## Exercise
Search term "fails": copy each line of the data containing it.

## Data under study

* * * * * * * * *

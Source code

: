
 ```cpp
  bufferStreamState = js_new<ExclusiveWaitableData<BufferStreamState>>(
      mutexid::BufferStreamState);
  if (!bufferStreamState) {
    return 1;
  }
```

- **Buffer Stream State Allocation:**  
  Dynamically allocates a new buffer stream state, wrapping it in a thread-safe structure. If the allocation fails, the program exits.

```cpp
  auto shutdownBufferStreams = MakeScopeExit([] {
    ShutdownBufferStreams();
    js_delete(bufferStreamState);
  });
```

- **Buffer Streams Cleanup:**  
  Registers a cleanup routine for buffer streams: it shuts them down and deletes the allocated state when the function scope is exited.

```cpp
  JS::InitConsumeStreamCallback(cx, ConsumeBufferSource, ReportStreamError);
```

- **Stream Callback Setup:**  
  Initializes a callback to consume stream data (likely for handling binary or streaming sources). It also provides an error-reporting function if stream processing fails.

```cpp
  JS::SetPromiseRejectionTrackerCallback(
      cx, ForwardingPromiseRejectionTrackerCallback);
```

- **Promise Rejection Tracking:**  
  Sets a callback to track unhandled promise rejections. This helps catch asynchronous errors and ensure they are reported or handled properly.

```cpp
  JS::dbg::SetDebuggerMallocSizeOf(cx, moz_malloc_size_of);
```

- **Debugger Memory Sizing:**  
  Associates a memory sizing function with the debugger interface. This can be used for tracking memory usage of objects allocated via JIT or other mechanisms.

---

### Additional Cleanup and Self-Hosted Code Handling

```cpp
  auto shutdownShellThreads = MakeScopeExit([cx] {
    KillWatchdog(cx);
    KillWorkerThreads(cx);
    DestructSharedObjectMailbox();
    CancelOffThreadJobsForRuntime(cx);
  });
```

* * * * * * * * *

## Result
  Dynamically allocates a new buffer stream state, wrapping it in a thread-safe structure. If the allocation fails, the program exits.
  Initializes a callback to consume stream data (likely for handling binary or streaming sources). It also provides an error-reporting function if stream processing fails.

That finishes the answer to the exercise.